I do not expect them to revisit the issue. There is a cultural resistance in the intelligence community to using any information that does not originate with themselves, and unfortunately in this case, they had no information. So the reaction to other information from me, from Global Witness, from the Special Court, from the Belgium police and from all the other players was that, `We did not have it, and therefore it can't be true.' I am afraid what we have seen with the 9-11 commission report is pretty much the final word. I do not have any indication they'll be revisiting the issue at all.
Why do you think U.S. policy makers ignored al Qaeda's Africa associations in the first place?

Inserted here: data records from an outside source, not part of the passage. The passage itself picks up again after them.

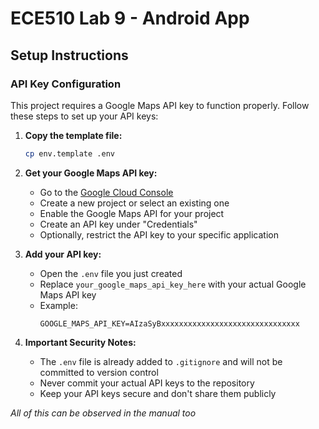 # ECE510 Lab 9 - Android App

## Setup Instructions

### API Key Configuration

This project requires a Google Maps API key to function properly. Follow these steps to set up your API keys:

1. **Copy the template file:**
   ```bash
   cp env.template .env
   ```

2. **Get your Google Maps API key:**
   - Go to the [Google Cloud Console](https://console.cloud.google.com/apis/credentials)
   - Create a new project or select an existing one
   - Enable the Google Maps API for your project
   - Create an API key under "Credentials"
   - Optionally, restrict the API key to your specific application

3. **Add your API key:**
   - Open the `.env` file you just created
   - Replace `your_google_maps_api_key_here` with your actual Google Maps API key
   - Example:
     ```
     GOOGLE_MAPS_API_KEY=AIzaSyBxxxxxxxxxxxxxxxxxxxxxxxxxxxxxxx
     ```

4. **Important Security Notes:**
   - The `.env` file is already added to `.gitignore` and will not be committed to version control
   - Never commit your actual API keys to the repository
   - Keep your API keys secure and don't share them publicly

*All of this can be observed in the manual too*
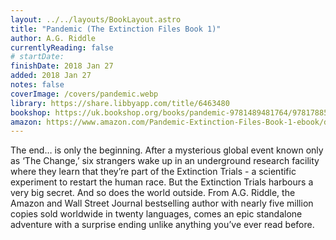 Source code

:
```yaml
---
layout: ../../layouts/BookLayout.astro
title: "Pandemic (The Extinction Files Book 1)"
author: A.G. Riddle
currentlyReading: false
# startDate:
finishDate: 2018 Jan 27
added: 2018 Jan 27
notes: false
coverImage: /covers/pandemic.webp
library: https://share.libbyapp.com/title/6463480
bookshop: https://uk.bookshop.org/books/pandemic-9781489481764/9781788541282
amazon: https://www.amazon.com/Pandemic-Extinction-Files-Book-1-ebook/dp/B06Y382BHS
---
```


The end… is only the beginning. After a mysterious global event known only as ‘The Change,’ six strangers wake up in an underground research facility where they learn that they’re part of the Extinction Trials - a scientific experiment to restart the human race. But the Extinction Trials harbours a very big secret. And so does the world outside. From A.G. Riddle, the Amazon and Wall Street Journal bestselling author with nearly five million copies sold worldwide in twenty languages, comes an epic standalone adventure with a surprise ending unlike anything you’ve ever read before.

The U.S. has not perceived itself to have a strategic interest in sub-Saharan Africa on the terrorism front until very recently. I think that what you are seeing now is a little bit more interest, but only moderately more interest. The policy for decades has been neglect of sub-Saharan Africa. There is no administration that has given much attention to African issues. Europe has also been extremely negligent, and what you have is a consequence of that negligence, and the lack of strategic thinking on the part of the U.S. and others.
The development, not only in Liberia, [of] a functioning criminal state, is not a secret to anyone who has been to the region or who lives in the region. You have widespread corruption. You have vast areas of a country like the Democratic Republic of Congo where the state has no control. You have the Central African Republic, where government controls essentially only the capital. Mali, Chad, Niger [and] Nigeria all have very large areas where other armed groups outside of the state control the resources and life there. That whole scenario is part of the neglect by the outside world.
Why was Al Qaeda interested in West Africa?
Diamonds were perfect for several reasons. They are easy to transport. They have extremely high value in a very small packet, they are easy to convert into cash, and the market is big enough that it does not react to small sales, such that if you sell a few carats of diamonds the whole diamond market does not go out of register. It was extremely convenient from that point of view.